10 Cranial Nerves XI and XII
Accessory and Hypoglossal
Cranial Nerve XI: The Spinal Accessory Nerve
Anatomy
The SAN is primarily a motor nerve innervating the SCM and trapezius muscles in the neck and back (Fig. 10-1). In contrast to the other cranial nerves, its lower motor neuron cell bodies are located primarily within the spinal cord. The accessory nucleus is a cell column within the lateral anterior gray column of the upper five or six cervical spinal cord segments. Proximally it lies nearly in line with the nucleus ambiguus and caudally within the dorsolateral ventral horn. Originating from the accessory nucleus, the rootlets emerge from the cord and unite to form the trunk of CN-XI. This extends rostrally through the foramen magnum into the posterior cranial fossa. Intracranially, it accompanies the caudal fibers of the vagus nerve (CN-X) exiting the skull through the jugular foramen. The SAN then descends in close proximity to the internal carotid artery and internal jugular vein (Fig. 10-2).
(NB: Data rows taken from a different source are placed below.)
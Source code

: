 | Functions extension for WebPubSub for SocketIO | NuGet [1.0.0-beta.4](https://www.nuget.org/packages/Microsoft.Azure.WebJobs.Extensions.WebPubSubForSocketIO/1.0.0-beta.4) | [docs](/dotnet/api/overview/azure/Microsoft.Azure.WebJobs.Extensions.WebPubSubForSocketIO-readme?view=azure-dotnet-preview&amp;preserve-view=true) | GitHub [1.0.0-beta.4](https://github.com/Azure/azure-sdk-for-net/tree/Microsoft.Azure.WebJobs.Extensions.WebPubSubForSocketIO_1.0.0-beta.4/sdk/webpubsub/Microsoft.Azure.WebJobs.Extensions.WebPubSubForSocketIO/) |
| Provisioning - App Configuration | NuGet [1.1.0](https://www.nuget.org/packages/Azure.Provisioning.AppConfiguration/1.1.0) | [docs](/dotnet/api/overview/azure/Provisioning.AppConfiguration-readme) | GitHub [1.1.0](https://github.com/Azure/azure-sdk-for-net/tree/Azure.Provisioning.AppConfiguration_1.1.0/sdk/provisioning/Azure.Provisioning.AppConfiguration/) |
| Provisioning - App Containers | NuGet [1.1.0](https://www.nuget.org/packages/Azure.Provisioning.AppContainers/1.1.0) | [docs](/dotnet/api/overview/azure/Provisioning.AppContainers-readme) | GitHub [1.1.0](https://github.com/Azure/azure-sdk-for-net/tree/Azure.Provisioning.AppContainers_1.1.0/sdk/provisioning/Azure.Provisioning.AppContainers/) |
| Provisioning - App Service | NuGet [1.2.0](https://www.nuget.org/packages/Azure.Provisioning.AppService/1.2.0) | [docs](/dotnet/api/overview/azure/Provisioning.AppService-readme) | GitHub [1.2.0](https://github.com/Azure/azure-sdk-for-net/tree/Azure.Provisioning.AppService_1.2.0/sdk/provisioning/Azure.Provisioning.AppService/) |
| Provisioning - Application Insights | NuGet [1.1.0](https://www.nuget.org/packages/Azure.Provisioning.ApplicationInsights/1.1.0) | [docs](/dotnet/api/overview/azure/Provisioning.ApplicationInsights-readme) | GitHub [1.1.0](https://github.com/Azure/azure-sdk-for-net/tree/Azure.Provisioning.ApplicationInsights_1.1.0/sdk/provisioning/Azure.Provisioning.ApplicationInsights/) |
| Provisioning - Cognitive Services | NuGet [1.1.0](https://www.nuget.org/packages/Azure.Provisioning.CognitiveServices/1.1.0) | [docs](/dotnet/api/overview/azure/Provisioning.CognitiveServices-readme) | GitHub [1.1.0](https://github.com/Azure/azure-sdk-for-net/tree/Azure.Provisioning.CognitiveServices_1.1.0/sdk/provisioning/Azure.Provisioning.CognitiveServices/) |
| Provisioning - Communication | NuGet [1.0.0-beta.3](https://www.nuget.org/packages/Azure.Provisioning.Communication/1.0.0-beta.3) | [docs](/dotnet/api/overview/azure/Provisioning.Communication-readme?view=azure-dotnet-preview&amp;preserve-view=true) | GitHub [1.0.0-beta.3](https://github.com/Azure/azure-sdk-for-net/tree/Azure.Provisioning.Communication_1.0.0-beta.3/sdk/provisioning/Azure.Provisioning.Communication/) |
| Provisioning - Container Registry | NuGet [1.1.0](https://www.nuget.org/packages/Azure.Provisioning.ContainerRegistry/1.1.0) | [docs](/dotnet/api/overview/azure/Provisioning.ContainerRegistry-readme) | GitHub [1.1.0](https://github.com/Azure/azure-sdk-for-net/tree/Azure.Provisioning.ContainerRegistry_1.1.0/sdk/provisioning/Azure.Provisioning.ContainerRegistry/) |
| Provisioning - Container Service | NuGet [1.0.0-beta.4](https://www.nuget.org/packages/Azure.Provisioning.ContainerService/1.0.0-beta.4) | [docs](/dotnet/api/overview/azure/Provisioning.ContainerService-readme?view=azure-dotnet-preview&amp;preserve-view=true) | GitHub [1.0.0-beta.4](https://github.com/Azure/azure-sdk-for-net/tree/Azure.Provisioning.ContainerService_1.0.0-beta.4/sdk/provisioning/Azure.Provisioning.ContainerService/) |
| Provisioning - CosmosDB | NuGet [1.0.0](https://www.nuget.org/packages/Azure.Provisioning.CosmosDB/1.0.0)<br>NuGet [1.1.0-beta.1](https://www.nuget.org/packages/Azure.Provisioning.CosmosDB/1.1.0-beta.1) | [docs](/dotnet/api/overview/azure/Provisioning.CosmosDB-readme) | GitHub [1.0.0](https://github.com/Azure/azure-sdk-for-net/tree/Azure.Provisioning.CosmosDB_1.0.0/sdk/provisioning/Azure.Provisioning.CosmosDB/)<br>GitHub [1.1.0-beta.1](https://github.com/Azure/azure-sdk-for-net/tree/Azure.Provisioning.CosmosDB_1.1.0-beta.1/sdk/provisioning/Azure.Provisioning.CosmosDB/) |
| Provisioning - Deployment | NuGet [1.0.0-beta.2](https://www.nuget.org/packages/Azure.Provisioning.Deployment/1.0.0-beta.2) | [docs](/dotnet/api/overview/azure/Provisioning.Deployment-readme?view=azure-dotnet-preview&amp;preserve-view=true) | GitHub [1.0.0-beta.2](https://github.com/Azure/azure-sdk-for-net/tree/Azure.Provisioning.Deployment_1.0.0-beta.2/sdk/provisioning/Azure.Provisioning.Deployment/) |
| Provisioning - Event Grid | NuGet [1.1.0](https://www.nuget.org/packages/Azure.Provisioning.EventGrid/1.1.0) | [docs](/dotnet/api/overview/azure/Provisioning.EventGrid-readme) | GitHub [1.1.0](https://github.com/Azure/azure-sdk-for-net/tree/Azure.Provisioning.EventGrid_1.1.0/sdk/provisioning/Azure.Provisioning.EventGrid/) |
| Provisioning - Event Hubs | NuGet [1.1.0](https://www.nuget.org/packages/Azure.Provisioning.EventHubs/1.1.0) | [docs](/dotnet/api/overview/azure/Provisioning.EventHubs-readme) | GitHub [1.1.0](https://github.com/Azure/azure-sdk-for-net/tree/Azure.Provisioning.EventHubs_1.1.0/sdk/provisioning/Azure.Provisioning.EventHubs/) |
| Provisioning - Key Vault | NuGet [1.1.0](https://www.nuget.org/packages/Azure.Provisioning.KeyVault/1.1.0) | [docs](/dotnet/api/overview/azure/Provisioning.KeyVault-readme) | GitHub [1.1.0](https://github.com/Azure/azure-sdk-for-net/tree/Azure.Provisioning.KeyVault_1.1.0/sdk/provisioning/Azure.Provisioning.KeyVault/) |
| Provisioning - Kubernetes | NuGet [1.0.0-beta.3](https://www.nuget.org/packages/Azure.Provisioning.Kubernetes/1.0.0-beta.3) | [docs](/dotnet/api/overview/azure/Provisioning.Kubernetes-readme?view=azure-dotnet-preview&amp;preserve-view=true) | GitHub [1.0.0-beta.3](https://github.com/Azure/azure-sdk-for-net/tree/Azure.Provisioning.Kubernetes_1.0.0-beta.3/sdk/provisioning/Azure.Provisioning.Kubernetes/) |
The supranuclear innervation of the CN-XI nuclei is still a matter of debate. Although the trapezius muscle is innervated from the opposite hemisphere, there is some question as to whether the supranuclear innervation of the SCM is also contralateral. One standard neuroanatomy text, Brodal 1998, states that with clinical corticobulbar lesions there is paresis of the contralateral SCM as well as the trapezius. Others note, based on intracarotid Amytal injections, that the SCM is innervated predominantly from the ipsilateral hemisphere. Suffice it to say that the most proximal and midline musculature can be activated bilaterally. Therefore, one needs to be circumspect when attempting to lateralize the source of unilateral SCM weakness.
Clinical Presentation and Diagnostic Approach
Involvement of the trapezius manifests as drooping of the shoulder and mild scapular winging away from the chest wall with slight lateral displacement. Weakness in shoulder elevation and arm abduction above horizontal is typical. Winging is apparent with arms hanging along the trunk, and becomes accentuated when patients abduct the arms. In contrast, scapular winging from serratus anterior weakness due to long thoracic nerve palsy is most prominent on forward elevation of the arms (Fig. 10-3).